[What the task asks]
Pictures in the records are to be omitted; everything else is copied exactly.

[Records to use]
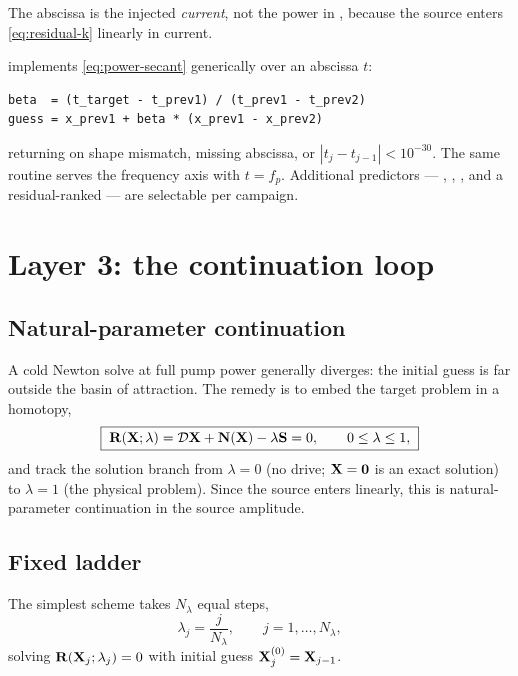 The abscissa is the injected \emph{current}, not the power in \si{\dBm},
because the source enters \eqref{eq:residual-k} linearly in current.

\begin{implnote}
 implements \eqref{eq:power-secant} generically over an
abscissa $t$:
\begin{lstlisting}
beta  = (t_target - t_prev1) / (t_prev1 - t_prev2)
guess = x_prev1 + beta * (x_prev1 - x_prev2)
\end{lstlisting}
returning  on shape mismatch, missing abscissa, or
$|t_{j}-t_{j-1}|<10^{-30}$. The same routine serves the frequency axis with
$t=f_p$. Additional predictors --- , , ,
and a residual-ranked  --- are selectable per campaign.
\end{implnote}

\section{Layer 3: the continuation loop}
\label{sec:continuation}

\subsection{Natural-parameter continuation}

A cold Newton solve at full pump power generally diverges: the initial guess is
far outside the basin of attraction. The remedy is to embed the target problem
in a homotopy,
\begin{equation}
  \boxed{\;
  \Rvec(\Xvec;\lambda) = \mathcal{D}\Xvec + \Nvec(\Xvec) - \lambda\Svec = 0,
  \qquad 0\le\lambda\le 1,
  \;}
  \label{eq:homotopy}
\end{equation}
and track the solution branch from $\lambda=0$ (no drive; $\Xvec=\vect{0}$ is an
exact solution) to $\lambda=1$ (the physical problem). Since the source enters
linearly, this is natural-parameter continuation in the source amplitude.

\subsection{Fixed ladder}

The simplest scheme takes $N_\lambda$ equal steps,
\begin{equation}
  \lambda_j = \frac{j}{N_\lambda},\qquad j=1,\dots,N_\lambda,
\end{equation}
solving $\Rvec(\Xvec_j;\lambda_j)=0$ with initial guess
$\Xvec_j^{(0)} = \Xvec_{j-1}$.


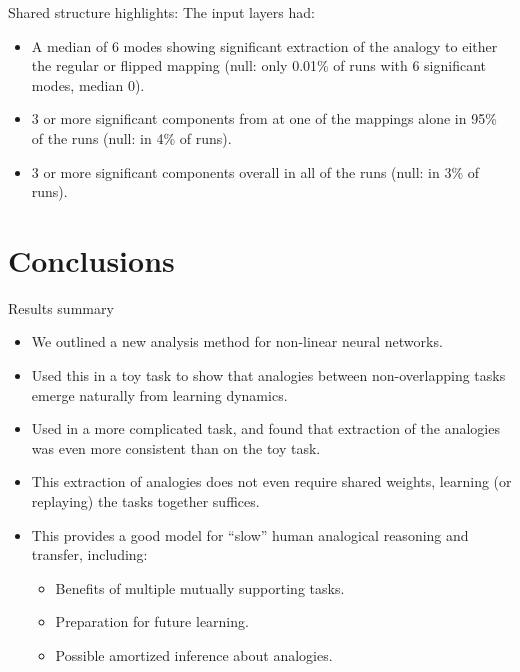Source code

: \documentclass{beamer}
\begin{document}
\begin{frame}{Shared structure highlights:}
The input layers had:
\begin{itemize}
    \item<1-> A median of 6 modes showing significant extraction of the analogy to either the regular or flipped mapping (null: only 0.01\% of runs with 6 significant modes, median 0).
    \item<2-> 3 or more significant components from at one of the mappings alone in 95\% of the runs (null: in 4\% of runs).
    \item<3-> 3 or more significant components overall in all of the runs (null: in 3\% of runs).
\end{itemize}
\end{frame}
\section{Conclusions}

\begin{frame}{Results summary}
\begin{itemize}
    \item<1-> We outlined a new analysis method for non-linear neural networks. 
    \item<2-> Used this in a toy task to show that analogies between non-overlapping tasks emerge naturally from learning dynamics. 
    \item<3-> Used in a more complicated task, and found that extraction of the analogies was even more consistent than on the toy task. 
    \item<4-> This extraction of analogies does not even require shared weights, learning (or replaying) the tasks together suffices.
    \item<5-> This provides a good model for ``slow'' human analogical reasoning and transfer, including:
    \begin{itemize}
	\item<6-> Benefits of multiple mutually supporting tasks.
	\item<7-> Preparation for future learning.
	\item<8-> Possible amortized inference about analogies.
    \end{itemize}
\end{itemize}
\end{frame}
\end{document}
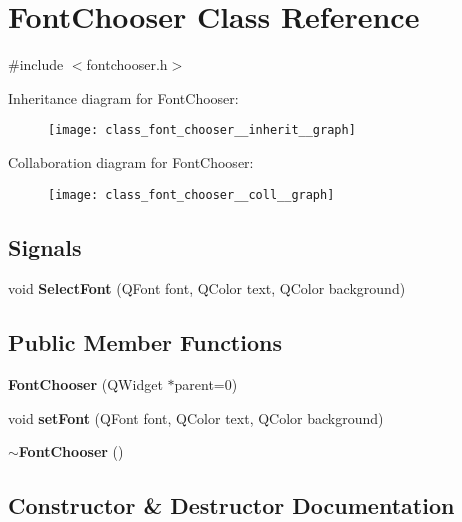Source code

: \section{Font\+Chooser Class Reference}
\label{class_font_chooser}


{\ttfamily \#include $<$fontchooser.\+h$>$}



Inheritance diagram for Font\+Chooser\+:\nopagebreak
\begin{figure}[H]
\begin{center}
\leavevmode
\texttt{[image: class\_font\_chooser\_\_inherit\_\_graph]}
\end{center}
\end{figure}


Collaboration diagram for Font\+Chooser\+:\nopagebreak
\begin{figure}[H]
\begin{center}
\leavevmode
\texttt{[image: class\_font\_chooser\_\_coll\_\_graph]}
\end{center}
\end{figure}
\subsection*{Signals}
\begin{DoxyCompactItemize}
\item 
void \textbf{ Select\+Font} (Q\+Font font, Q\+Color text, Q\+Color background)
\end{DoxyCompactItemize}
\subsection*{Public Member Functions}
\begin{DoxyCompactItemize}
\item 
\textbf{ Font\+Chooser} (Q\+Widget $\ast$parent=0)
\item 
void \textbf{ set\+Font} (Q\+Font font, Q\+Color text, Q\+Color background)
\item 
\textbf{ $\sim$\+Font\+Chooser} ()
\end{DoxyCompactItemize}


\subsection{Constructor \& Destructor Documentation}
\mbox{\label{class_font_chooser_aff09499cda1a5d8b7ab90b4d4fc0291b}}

[Task answer]
 The abscissa is the injected \emph{current}, not the power in \si{\dBm},
because the source enters \eqref{eq:residual-k} linearly in current.

\begin{implnote}
 implements \eqref{eq:power-secant} generically over an
abscissa $t$:
\begin{lstlisting}
beta  = (t_target - t_prev1) / (t_prev1 - t_prev2)
guess = x_prev1 + beta * (x_prev1 - x_prev2)
\end{lstlisting}
returning  on shape mismatch, missing abscissa, or
$|t_{j}-t_{j-1}|<10^{-30}$. The same routine serves the frequency axis with
$t=f_p$. Additional predictors --- , , ,
and a residual-ranked  --- are selectable per campaign.
\end{implnote}

\section{Layer 3: the continuation loop}
\label{sec:continuation}

\subsection{Natural-parameter continuation}

A cold Newton solve at full pump power generally diverges: the initial guess is
far outside the basin of attraction. The remedy is to embed the target problem
in a homotopy,
\begin{equation}
  \boxed{\;
  \Rvec(\Xvec;\lambda) = \mathcal{D}\Xvec + \Nvec(\Xvec) - \lambda\Svec = 0,
  \qquad 0\le\lambda\le 1,
  \;}
  \label{eq:homotopy}
\end{equation}
and track the solution branch from $\lambda=0$ (no drive; $\Xvec=\vect{0}$ is an
exact solution) to $\lambda=1$ (the physical problem). Since the source enters
linearly, this is natural-parameter continuation in the source amplitude.

\subsection{Fixed ladder}

The simplest scheme takes $N_\lambda$ equal steps,
\begin{equation}
  \lambda_j = \frac{j}{N_\lambda},\qquad j=1,\dots,N_\lambda,
\end{equation}
solving $\Rvec(\Xvec_j;\lambda_j)=0$ with initial guess
$\Xvec_j^{(0)} = \Xvec_{j-1}$.


Source code

: \documentclass{beamer}
\begin{document}
\begin{frame}{Shared structure highlights:}
The input layers had:
\begin{itemize}
    \item<1-> A median of 6 modes showing significant extraction of the analogy to either the regular or flipped mapping (null: only 0.01\% of runs with 6 significant modes, median 0).
    \item<2-> 3 or more significant components from at one of the mappings alone in 95\% of the runs (null: in 4\% of runs).
    \item<3-> 3 or more significant components overall in all of the runs (null: in 3\% of runs).
\end{itemize}
\end{frame}
\section{Conclusions}

\begin{frame}{Results summary}
\begin{itemize}
    \item<1-> We outlined a new analysis method for non-linear neural networks. 
    \item<2-> Used this in a toy task to show that analogies between non-overlapping tasks emerge naturally from learning dynamics. 
    \item<3-> Used in a more complicated task, and found that extraction of the analogies was even more consistent than on the toy task. 
    \item<4-> This extraction of analogies does not even require shared weights, learning (or replaying) the tasks together suffices.
    \item<5-> This provides a good model for ``slow'' human analogical reasoning and transfer, including:
    \begin{itemize}
	\item<6-> Benefits of multiple mutually supporting tasks.
	\item<7-> Preparation for future learning.
	\item<8-> Possible amortized inference about analogies.
    \end{itemize}
\end{itemize}
\end{frame}
\end{document}
Source code

: \section{Font\+Chooser Class Reference}
\label{class_font_chooser}


{\ttfamily \#include $<$fontchooser.\+h$>$}



Inheritance diagram for Font\+Chooser\+:\nopagebreak
\begin{figure}[H]
\begin{center}
\leavevmode
\texttt{[image: class\_font\_chooser\_\_inherit\_\_graph]}
\end{center}
\end{figure}


Collaboration diagram for Font\+Chooser\+:\nopagebreak
\begin{figure}[H]
\begin{center}
\leavevmode
\texttt{[image: class\_font\_chooser\_\_coll\_\_graph]}
\end{center}
\end{figure}
\subsection*{Signals}
\begin{DoxyCompactItemize}
\item 
void \textbf{ Select\+Font} (Q\+Font font, Q\+Color text, Q\+Color background)
\end{DoxyCompactItemize}
\subsection*{Public Member Functions}
\begin{DoxyCompactItemize}
\item 
\textbf{ Font\+Chooser} (Q\+Widget $\ast$parent=0)
\item 
void \textbf{ set\+Font} (Q\+Font font, Q\+Color text, Q\+Color background)
\item 
\textbf{ $\sim$\+Font\+Chooser} ()
\end{DoxyCompactItemize}


\subsection{Constructor \& Destructor Documentation}
\mbox{\label{class_font_chooser_aff09499cda1a5d8b7ab90b4d4fc0291b}}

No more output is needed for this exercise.